Onírica beija-o com lábios de uma fome atávica. Sente-se envolvida por um turbilhão de emoções que revoluteiam em sua cabeça, fazendo despertar instintos primários. Os olhos amantes são verdes e ardorosos, mas reverentes, como Onírica espera que sejam. Uma língua candente, sábia, invade a boca que se faz mulher. Em seguida, os olhos gentis-homens transmudam-se em azuis. Os cabelos castanhos são agora negros como a noite que protege e oculta Onírica e seu amor de Pandora. Onírica é criteriosa, detalhista, exige amores que preencham as lacunas emocionais, dores existenciais, medos e frustrações de outrora. Desanimadoramente reais.

A delicada trama que dá forma ao seu desejo torna-se tão tensa que Onírica sente o corpo esvair-se, exceto um fragmento misterioso, que é caloroso, receptivo, incandescente.

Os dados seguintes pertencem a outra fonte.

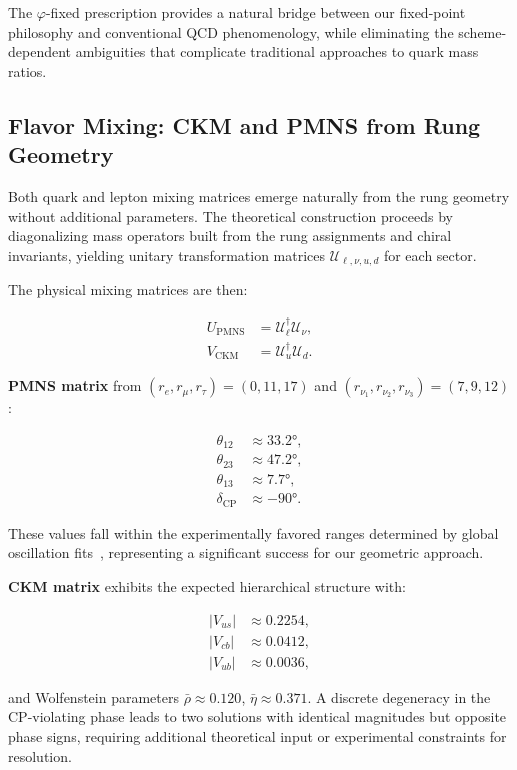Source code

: \documentclass[%
amsmath,amssymb,
aps,
prb,
floatfix,
twocolumn
]{revtex4-2}
\begin{document}
The $\varphi$-fixed prescription provides a natural bridge between our fixed-point philosophy and conventional QCD phenomenology, while eliminating the scheme-dependent ambiguities that complicate traditional approaches to quark mass ratios.

\subsection{Flavor Mixing: CKM and PMNS from Rung Geometry}
\label{subsec:mixing_results}

Both quark and lepton mixing matrices emerge naturally from the rung geometry without additional parameters. The theoretical construction proceeds by diagonalizing mass operators built from the rung assignments and chiral invariants, yielding unitary transformation matrices $\mathcal{U}_{\ell,\nu,u,d}$ for each sector.

The physical mixing matrices are then:

\begin{align}
U_{\text{PMNS}} &= \mathcal{U}_\ell^\dagger \mathcal{U}_\nu, \\
V_{\text{CKM}} &= \mathcal{U}_u^\dagger \mathcal{U}_d.
\end{align}

\textbf{PMNS matrix} from $(r_e, r_\mu, r_\tau) = (0, 11, 17)$ and $(r_{\nu_1}, r_{\nu_2}, r_{\nu_3}) = (7, 9, 12)$:

\begin{align}
\theta_{12} &\approx 33.2°, \\
\theta_{23} &\approx 47.2°, \\
\theta_{13} &\approx 7.7°, \\
\delta_{\text{CP}} &\approx -90°.
\end{align}

These values fall within the experimentally favored ranges determined by global oscillation fits~\cite{NuFIT52}, representing a significant success for our geometric approach.

\textbf{CKM matrix} exhibits the expected hierarchical structure with:

\begin{align}
|V_{us}| &\approx 0.2254, \\
|V_{cb}| &\approx 0.0412, \\
|V_{ub}| &\approx 0.0036,
\end{align}

and Wolfenstein parameters $\bar{\rho} \approx 0.120$, $\bar{\eta} \approx 0.371$. A discrete degeneracy in the CP-violating phase leads to two solutions with identical magnitudes but opposite phase signs, requiring additional theoretical input or experimental constraints for resolution.
\end{document}
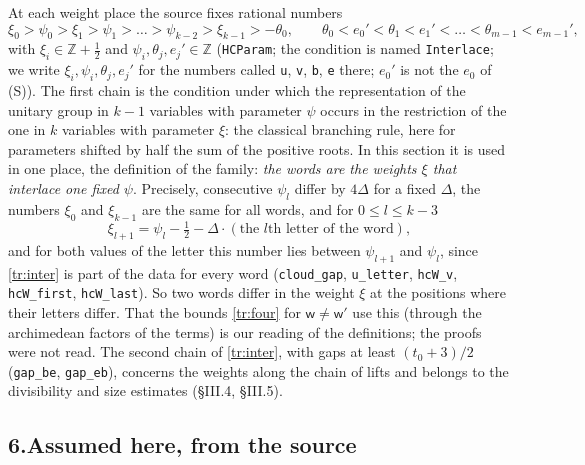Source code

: \documentclass[11pt,letterpaper]{article}
\newcommand{\Z}{\mathbb Z}\newcommand{\Q}{\mathbb Q}\newcommand{\C}{\mathbb C}
\begin{document}
At each weight place the source fixes rational numbers
\begin{equation}\label{tr:inter}
 \xi_0>\psi_0>\xi_1>\psi_1>\dots>\psi_{k-2}>\xi_{k-1}>-\theta_0,\qquad \theta_0<e_0'<\theta_1<e_1'<\dots<\theta_{m-1}<e_{m-1}',
\end{equation}
with $\xi_i\in\Z+\frac12$ and $\psi_i,\theta_j,e_j'\in\Z$ (\texttt{HCParam}; the condition is named \texttt{Interlace}; we
write $\xi_i,\psi_i,\theta_j,e_j'$ for the numbers called \texttt{u}, \texttt{v}, \texttt{b}, \texttt{e} there; $e_0'$ is not the
$e_0$ of (S)). The first chain is
the condition under which the representation of the unitary group in $k-1$ variables with parameter $\psi$
occurs in the restriction of the one in $k$ variables with parameter $\xi$: the classical branching rule, here for parameters
shifted by half the sum of the positive roots. In this section it is used in one place, the definition of
the family: \emph{the words are the weights $\xi$ that interlace one fixed $\psi$}. Precisely, consecutive $\psi_l$
differ by $4\Delta$ for a fixed $\Delta$, the numbers $\xi_0$ and $\xi_{k-1}$ are the same for all words, and for
$0\le l\le k-3$
\begin{equation}\label{D:328}
 \xi_{l+1}=\psi_l-\tfrac12-\Delta\cdot(\text{the }l\text{th letter of the word}),
\end{equation}
and for both values of the letter this number lies between $\psi_{l+1}$ and $\psi_l$, since \eqref{tr:inter} is
part of the data for every word (\texttt{cloud\_gap}, \texttt{u\_letter}, \texttt{hcW\_v}, \texttt{hcW\_first},
\texttt{hcW\_last}). So two words differ in the weight $\xi$ at the positions
where their letters differ. That the bounds \eqref{tr:four} for $\mathsf w\ne\mathsf w'$ use this (through the
archimedean factors of the terms) is our reading of the definitions; the proofs were not read. The second
chain of \eqref{tr:inter}, with gaps at least $(t_0+3)/2$ (\texttt{gap\_be}, \texttt{gap\_eb}), concerns the weights along the chain of lifts and
belongs to the divisibility and size estimates (\S III.4, \S III.5).

\subsection*{6.\quad Assumed here, from the source}
\end{document}
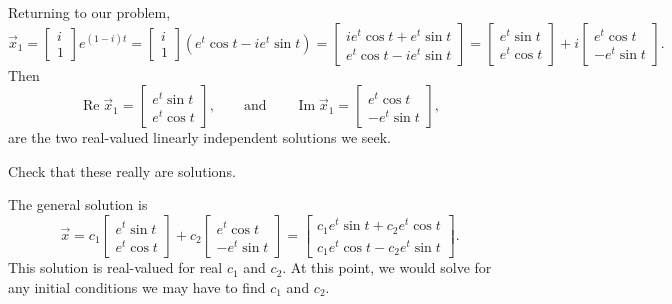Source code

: Returning to our problem,
\begin{equation*}
\vec{x}_1 =
\begin{bmatrix} i \\ 1 \end{bmatrix} e^{(1-i)t}
=
\begin{bmatrix} i \\ 1 \end{bmatrix} \left( e^t \cos t - i e^t \sin t \right)
=
\begin{bmatrix}
i e^t \cos t + e^t \sin t  \\
e^t \cos t - i e^t \sin t
\end{bmatrix}
=
\begin{bmatrix}
e^t \sin t  \\
e^t \cos t
\end{bmatrix}
+ i
\begin{bmatrix}
e^t \cos t  \\
- e^t \sin t
\end{bmatrix}
.
\end{equation*}
Then
\begin{equation*}
\operatorname{Re} \vec{x}_1 = 
\begin{bmatrix}
e^t \sin t  \\
e^t \cos t
\end{bmatrix} ,
\qquad \text{and} \qquad
\operatorname{Im} \vec{x}_1 = 
\begin{bmatrix}
e^t \cos t \\
- e^t \sin t
\end{bmatrix} ,
\end{equation*}
are the two real-valued linearly independent solutions we seek.

\begin{exercise}
Check that these really are solutions.
\end{exercise}

The general solution is
\begin{equation*}
\vec{x}
=
c_1
\begin{bmatrix}
e^t \sin t  \\
e^t \cos t
\end{bmatrix} 
+ c_2
\begin{bmatrix}
e^t \cos t \\
-e^t \sin t
\end{bmatrix} 
=
\begin{bmatrix}
c_1 e^t \sin t + c_2 e^t \cos t \\
c_1 e^t \cos t - c_2 e^t \sin t
\end{bmatrix} .
\end{equation*}
This solution is real-valued for real $c_1$ and $c_2$.  At this point, we would solve
for any initial conditions we may have to find $c_1$ and $c_2$.

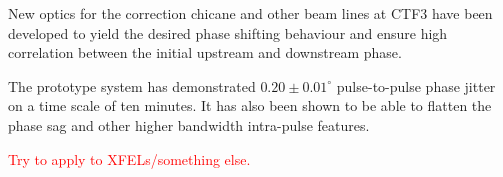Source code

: \documentclass[%
 reprint,
 amsmath,amssymb,
 prl,
]{revtex4-1}
\begin{document}
New optics for the correction chicane and other beam lines at CTF3 have been 
developed to yield the desired phase shifting behaviour and ensure high 
correlation between the initial upstream and downstream phase.

The prototype system has demonstrated \(0.20\pm0.01^\circ\) pulse-to-pulse 
phase jitter on a time scale of ten minutes. It has also been shown to be able 
to flatten the phase sag and other higher bandwidth intra-pulse features.


\textcolor{red}{Try to apply to XFELs/something else.}

\end{document}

Seu amor sabe então à luxúria.

Ora velozes, ora lentos,

muitos amores percorrem a geografia do corpo

o arfar é êxtase

a pele incandesce

Onírica respira em chamas

O Paraíso explode silente

Onírica está em paz. Sente-se plena em seu abandono. Seus amores são dúcteis, acalentadores, perfeitos. Onírica fecha-se em seu castelo. Morfeu está nela.

***

O barulho insistente penetra os ouvidos e o cérebro de Onírica como insetos inoportunos, fantasmagóricos. Não é dia nem noite, apenas um vago despertar.

- Alô?

- Oi, filha. Tudo bem com você? Demorou tanto para atender ao telefone.

A voz do outro lado da linha parece queixosa e desapontada.

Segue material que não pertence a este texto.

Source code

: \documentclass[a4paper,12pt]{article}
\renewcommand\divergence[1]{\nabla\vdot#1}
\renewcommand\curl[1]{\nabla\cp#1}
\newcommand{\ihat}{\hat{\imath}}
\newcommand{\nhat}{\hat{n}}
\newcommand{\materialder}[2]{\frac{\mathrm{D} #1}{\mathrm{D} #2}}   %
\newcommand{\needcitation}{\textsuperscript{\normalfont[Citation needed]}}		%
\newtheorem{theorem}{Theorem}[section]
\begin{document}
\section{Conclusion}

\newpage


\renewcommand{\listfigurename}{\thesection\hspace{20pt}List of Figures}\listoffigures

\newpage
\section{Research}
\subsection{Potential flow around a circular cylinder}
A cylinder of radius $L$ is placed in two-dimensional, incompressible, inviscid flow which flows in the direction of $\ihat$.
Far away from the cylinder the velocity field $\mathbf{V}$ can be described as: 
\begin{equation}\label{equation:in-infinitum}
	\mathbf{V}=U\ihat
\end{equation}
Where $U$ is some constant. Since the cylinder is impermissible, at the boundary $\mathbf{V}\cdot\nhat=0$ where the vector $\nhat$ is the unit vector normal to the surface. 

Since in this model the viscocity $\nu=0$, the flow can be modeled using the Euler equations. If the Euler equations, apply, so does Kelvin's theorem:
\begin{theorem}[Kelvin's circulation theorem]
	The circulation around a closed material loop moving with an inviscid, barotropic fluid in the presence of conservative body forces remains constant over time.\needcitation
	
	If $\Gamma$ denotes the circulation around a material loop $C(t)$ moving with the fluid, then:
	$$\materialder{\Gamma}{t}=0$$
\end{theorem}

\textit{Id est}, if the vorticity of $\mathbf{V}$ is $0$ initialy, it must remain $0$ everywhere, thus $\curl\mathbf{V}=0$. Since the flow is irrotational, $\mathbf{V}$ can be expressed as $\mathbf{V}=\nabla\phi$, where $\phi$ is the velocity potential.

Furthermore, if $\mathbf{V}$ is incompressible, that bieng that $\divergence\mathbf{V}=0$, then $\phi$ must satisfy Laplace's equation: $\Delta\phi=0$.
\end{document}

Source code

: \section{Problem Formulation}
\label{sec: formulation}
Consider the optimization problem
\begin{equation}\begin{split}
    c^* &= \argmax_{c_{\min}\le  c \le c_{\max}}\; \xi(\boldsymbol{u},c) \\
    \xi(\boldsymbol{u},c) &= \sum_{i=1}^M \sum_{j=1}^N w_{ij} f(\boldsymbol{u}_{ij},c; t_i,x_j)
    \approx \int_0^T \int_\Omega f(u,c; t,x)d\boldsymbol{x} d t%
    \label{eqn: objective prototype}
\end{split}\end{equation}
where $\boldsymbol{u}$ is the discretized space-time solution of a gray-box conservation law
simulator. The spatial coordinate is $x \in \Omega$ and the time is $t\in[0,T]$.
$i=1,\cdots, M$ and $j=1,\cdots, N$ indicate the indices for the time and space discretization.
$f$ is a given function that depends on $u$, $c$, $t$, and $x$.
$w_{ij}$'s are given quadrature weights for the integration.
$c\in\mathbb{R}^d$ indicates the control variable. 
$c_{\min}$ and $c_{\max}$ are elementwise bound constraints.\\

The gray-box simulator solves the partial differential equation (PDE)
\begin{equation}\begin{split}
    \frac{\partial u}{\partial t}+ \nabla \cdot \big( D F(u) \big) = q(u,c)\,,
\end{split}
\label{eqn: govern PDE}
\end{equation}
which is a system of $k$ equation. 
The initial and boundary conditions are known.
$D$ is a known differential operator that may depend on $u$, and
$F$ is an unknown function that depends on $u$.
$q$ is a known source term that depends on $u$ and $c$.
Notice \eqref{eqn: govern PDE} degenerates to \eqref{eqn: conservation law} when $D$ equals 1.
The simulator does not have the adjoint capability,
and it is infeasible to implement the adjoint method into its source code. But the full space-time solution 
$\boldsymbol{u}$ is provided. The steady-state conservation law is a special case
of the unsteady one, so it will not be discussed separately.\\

- Ah... oi, mãe. Tá tudo bem. Só estava dormindo um pouco.

- Até essa hora?! Você precisa ser mais ativa, menina. Se divertir, fazer ginástica, sair mais. Vive sempre tão trancada nesse apartamento. Parece um vegetal.

Onírica olha para o abajur róseo, depois para a garrafa de vinho quase vazia e para os dois copos, um dos quais ainda cheio. Quer desligar a mãe. Desligar a mediocridade regada a champanhe importada e casamentos convenientes, da qual escapara com medo de enlouquecer lentamente. Responde, a voz cansada.

- Puxa, mãe! Eu já disse que tô bem. Não acho que ficar correndo numa esteira vá me tornar um genérico da Mulher Maravilha.

Silêncio. Breve incompreensão. A mesma incompreensão que Onírica tentou superar em tantas ocasiões, mas sempre esbarrava em um muro de preceitos, preconceitos e absoluta falta de empatia.

- Você sabe do que estou falando, querida. Só quero que aproveite mais a vida. Você é uma moça tão bonita, mas, não sei, parece que brigou com o mundo. Seu pai está preocupado com você.

"Pai? O adúltero descarado que silencia suas críticas dando a você um cartão de crédito sem limite? O homem que faz negócios escusos, que não hesita em massacrar quem se coloca em seu caminho de ambição? Um cara tão egocêntrico e narcisista preocupado comigo? Vai ver minha cotação na bolsa de valores está elevada.". Mas Onírica nada diz. Emite um muxoxo incrédulo.

- Humm.

A voz, impiedosa, continua.

-A propósito, estou te ligando pra contar uma ótima. Sabe o sobrinho da Amanda Marins, aquele que chegou da Inglaterra, lembra? Está lou-qui-nho pra te conhecer. É um partidão. Falei muito de você e ele ficou doido para conhecê-la. Também pudera! Mostrei aquele seu book lindo de 15 anos. Agora, adivinhe o melhor: marquei uma reunião intima hoje à noite, aqui em casa, pra vocês se conhecerem. Não é o máximo?

Onírica se vê diante, mais uma vez, daquela pressão angustiante, desapiedada e egoísta que sempre estivera presente na sua vida. Tenta se mostrar bem humorada.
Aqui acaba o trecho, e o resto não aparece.